Sagging back to the mattress with resignation, I sigh. “How long until your flight?”

He checks the display on his phone. “Few hours. We’ve got some time.”

I hate this feeling. Being here with him, having the warmth of his skin and the beat of his heart against me, when all I can think about is that, come tonight, I'll be in this same bed all alone. I wish I could be present in the moment and not waste it by anticipating the pain I'll feel when he's gone, but I can't.

A tear slips free and splashes onto the bed sheet.

Cole's eyes sadden even more so than they already were. “What did you have to go and cry for? I don't like it when you're sad.”
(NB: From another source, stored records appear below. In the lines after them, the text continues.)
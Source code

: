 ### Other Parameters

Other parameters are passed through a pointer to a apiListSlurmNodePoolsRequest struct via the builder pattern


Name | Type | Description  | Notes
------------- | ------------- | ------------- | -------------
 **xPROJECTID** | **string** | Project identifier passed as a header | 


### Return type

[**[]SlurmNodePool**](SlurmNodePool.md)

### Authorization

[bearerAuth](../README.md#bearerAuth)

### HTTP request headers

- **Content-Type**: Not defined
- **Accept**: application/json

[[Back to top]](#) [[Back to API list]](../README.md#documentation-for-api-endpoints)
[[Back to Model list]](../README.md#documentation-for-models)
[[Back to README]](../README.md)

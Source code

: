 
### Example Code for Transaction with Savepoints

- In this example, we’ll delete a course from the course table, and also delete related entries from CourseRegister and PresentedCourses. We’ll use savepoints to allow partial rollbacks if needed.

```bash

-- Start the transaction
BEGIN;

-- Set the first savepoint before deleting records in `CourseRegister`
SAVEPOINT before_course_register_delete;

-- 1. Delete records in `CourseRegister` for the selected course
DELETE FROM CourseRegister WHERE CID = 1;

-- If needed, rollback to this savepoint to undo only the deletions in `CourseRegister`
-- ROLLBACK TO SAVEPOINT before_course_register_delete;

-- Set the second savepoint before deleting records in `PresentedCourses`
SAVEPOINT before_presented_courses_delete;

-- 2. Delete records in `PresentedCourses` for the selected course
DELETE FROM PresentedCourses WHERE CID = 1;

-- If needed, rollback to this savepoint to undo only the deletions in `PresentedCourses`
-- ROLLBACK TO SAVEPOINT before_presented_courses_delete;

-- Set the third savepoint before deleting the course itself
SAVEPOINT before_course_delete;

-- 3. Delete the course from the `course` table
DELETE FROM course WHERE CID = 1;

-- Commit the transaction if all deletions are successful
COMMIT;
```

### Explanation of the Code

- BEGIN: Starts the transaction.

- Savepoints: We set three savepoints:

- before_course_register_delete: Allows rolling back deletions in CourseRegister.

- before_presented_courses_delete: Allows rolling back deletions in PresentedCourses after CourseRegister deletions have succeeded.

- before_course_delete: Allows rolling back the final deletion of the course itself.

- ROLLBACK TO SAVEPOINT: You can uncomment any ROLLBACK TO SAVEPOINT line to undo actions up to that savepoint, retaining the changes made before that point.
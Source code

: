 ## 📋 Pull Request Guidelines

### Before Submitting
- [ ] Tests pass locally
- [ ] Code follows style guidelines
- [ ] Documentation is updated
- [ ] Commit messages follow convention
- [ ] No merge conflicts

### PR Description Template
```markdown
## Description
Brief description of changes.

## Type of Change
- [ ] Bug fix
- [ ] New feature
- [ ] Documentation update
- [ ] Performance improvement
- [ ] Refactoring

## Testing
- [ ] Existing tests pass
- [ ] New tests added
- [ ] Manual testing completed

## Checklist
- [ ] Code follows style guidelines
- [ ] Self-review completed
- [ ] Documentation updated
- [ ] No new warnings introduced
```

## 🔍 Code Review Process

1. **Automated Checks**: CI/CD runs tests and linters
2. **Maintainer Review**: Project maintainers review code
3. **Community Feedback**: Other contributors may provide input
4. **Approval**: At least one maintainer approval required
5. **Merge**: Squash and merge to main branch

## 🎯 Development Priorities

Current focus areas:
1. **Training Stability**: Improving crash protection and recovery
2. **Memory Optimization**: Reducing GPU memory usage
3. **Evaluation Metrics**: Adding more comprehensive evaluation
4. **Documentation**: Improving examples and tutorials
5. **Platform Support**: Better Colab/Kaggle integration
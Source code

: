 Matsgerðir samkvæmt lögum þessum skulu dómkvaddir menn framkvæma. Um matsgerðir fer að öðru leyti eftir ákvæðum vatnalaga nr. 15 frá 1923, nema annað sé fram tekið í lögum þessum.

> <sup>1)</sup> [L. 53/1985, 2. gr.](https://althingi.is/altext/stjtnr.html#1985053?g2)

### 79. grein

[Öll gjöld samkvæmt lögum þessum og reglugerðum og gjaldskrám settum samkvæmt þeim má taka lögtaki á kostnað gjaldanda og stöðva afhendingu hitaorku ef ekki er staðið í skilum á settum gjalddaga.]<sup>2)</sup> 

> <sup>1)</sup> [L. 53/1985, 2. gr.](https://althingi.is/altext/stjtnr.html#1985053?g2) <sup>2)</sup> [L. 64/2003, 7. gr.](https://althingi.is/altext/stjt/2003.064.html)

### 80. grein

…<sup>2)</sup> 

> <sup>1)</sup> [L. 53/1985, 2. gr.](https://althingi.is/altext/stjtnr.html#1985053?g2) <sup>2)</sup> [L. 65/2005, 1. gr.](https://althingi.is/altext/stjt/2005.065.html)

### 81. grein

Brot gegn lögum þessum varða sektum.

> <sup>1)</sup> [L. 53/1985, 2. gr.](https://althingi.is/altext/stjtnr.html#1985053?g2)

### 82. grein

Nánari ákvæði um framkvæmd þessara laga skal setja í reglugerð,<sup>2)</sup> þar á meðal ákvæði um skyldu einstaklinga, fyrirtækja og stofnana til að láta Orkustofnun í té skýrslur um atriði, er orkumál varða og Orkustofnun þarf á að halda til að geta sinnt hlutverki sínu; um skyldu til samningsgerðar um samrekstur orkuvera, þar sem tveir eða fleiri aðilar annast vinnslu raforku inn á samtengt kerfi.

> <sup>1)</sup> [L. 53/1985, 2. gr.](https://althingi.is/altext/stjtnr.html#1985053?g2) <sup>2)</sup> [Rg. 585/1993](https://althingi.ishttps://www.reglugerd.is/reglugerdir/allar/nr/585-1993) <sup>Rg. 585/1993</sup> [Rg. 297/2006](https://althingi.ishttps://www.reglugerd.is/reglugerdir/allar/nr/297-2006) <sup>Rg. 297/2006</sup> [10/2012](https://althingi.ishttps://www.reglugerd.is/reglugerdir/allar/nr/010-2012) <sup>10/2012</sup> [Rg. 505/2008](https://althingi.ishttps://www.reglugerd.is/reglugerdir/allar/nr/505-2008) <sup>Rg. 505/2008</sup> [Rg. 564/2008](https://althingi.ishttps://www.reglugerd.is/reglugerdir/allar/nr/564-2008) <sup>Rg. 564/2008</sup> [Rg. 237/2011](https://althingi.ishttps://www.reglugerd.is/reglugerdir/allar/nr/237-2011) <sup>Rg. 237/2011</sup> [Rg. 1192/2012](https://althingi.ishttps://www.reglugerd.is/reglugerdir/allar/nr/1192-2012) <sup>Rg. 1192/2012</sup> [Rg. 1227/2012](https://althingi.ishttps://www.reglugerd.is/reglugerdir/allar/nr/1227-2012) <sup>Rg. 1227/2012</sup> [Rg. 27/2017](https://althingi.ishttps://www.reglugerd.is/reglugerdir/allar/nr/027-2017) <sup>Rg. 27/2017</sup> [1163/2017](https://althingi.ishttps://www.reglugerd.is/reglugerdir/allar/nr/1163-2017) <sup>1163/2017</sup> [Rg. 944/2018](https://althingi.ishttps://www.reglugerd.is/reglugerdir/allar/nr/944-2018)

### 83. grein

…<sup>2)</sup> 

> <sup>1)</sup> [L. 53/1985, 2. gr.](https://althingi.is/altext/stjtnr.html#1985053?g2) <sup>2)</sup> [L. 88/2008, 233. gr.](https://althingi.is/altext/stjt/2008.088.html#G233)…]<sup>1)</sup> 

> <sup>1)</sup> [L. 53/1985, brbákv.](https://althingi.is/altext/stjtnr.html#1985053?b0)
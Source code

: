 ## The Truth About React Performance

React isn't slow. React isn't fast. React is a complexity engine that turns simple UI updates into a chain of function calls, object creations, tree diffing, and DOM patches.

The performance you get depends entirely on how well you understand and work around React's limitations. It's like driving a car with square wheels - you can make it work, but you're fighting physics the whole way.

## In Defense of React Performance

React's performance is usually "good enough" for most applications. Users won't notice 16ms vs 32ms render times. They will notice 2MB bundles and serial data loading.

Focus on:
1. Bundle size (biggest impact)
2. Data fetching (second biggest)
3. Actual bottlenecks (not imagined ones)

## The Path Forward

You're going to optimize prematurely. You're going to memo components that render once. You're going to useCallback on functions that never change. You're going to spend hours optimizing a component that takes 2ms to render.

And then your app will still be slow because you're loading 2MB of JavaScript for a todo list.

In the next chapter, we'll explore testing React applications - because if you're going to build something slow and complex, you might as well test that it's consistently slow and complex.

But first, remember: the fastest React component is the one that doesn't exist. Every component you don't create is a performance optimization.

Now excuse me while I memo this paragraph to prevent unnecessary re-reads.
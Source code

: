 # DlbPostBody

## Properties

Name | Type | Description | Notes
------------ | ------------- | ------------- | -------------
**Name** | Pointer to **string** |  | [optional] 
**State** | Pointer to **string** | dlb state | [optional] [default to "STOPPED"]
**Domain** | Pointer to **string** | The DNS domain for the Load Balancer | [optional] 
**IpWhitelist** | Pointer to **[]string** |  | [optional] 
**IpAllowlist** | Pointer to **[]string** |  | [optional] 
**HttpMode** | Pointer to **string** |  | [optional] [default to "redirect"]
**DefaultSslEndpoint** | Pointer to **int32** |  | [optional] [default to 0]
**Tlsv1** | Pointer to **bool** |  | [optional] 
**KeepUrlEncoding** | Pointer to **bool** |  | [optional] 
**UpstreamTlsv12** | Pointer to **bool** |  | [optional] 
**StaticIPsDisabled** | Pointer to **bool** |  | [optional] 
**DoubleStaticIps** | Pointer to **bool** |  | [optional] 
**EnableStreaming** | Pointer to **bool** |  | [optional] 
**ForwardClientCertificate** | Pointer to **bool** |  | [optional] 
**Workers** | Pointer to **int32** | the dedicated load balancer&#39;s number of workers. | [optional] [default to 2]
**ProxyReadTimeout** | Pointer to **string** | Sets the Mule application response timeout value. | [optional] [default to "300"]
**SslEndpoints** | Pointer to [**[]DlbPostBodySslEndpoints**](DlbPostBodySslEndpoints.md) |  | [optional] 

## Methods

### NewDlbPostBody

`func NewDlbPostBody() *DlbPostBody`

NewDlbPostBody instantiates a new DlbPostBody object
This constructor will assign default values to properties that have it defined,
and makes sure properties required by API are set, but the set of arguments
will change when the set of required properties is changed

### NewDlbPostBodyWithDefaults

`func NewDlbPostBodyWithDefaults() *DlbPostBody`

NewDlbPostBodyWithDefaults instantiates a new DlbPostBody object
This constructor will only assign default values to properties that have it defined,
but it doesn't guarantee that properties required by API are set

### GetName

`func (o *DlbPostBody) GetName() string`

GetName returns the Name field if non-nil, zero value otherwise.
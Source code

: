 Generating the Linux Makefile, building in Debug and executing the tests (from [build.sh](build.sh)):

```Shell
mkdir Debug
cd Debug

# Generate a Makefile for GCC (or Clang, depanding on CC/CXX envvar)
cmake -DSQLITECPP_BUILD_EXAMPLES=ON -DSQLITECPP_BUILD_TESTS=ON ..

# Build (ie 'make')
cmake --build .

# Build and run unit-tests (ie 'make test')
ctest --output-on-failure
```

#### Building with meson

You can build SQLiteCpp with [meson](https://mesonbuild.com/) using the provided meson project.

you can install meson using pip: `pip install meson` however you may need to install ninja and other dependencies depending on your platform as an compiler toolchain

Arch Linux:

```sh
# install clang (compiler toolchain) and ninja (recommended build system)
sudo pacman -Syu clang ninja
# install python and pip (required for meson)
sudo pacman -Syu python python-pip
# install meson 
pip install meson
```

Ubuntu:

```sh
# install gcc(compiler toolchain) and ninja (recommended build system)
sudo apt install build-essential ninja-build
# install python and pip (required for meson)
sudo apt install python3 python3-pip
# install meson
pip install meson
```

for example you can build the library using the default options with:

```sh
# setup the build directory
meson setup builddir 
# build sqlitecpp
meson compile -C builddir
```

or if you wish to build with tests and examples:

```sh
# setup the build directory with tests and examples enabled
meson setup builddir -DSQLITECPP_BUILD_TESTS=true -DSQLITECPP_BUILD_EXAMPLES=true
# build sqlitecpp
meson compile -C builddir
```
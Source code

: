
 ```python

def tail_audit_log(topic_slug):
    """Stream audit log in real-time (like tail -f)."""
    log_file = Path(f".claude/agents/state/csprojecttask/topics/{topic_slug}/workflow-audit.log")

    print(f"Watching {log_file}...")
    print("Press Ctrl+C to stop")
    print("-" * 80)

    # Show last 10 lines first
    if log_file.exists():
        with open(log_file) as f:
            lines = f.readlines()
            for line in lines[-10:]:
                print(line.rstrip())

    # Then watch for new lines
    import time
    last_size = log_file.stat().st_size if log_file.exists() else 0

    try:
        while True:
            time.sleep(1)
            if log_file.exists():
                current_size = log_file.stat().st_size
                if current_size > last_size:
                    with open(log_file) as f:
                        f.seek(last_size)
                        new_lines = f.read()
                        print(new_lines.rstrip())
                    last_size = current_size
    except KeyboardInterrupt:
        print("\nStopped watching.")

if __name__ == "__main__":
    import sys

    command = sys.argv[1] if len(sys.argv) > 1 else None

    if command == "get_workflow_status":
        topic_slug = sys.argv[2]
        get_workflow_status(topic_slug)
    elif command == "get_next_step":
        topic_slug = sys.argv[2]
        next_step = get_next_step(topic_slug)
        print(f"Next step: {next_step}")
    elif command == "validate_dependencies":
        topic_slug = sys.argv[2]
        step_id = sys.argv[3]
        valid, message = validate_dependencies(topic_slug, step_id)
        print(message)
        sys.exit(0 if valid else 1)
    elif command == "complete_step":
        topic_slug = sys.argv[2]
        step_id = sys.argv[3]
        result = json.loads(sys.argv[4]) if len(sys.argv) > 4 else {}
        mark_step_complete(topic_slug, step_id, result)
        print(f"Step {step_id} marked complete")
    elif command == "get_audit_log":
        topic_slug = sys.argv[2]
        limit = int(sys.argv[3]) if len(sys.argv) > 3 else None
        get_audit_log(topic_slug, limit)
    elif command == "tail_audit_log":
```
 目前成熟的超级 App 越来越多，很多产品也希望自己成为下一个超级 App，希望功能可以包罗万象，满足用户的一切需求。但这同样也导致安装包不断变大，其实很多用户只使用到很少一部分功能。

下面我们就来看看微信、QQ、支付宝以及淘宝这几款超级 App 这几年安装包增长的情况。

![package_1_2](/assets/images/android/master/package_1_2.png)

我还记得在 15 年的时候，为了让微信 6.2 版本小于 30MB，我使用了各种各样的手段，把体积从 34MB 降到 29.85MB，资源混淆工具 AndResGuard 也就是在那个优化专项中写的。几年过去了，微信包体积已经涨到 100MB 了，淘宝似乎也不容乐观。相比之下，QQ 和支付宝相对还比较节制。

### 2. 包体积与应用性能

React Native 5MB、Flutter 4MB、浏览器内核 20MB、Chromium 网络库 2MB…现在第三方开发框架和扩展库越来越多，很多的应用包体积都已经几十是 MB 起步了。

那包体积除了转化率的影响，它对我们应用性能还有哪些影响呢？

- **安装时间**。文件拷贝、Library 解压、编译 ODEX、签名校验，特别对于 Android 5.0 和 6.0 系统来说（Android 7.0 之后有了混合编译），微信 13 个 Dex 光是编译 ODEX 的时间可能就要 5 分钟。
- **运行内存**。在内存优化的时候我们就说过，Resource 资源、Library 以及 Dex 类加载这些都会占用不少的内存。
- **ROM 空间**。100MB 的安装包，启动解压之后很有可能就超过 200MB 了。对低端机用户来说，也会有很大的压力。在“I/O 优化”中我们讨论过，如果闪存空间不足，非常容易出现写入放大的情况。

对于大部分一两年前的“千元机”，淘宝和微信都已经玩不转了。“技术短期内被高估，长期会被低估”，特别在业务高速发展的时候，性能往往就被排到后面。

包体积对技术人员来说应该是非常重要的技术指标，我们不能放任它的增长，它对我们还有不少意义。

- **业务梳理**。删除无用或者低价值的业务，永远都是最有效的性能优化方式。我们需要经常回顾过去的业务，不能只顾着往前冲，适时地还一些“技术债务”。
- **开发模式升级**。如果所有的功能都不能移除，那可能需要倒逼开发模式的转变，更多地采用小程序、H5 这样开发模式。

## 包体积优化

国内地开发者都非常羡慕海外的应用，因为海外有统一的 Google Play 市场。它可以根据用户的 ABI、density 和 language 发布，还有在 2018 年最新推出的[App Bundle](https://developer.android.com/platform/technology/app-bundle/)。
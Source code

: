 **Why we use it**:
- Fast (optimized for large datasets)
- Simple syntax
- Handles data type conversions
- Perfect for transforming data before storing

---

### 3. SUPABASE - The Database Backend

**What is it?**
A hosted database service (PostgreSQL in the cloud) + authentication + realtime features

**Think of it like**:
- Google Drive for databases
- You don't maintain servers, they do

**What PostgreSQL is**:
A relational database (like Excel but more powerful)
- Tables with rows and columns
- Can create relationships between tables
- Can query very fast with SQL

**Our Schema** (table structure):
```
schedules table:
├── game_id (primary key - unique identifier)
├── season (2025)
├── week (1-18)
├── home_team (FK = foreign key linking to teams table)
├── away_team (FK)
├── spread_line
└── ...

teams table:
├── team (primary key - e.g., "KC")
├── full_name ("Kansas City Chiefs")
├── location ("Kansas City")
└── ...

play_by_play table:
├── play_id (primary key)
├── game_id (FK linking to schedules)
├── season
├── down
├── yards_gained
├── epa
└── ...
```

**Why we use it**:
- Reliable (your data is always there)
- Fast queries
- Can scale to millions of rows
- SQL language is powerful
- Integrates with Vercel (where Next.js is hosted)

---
He brushes away my tears and replaces them with soft kisses. Moving to my mouth, he covers it with his own and kisses me long and deep. Wrenching himself away from me, his eyelids flutter shut and he whispers, “Got somethin’ to tell you, princess.”

Curling my fingers into his hair, I drag my nails across the back of his neck. “Yeah?”

“Damn, been meaning to say this since last night and now that we're here, I haven’t got a clue how to do it.” He shakes his head at himself, pursing his lips in frustration.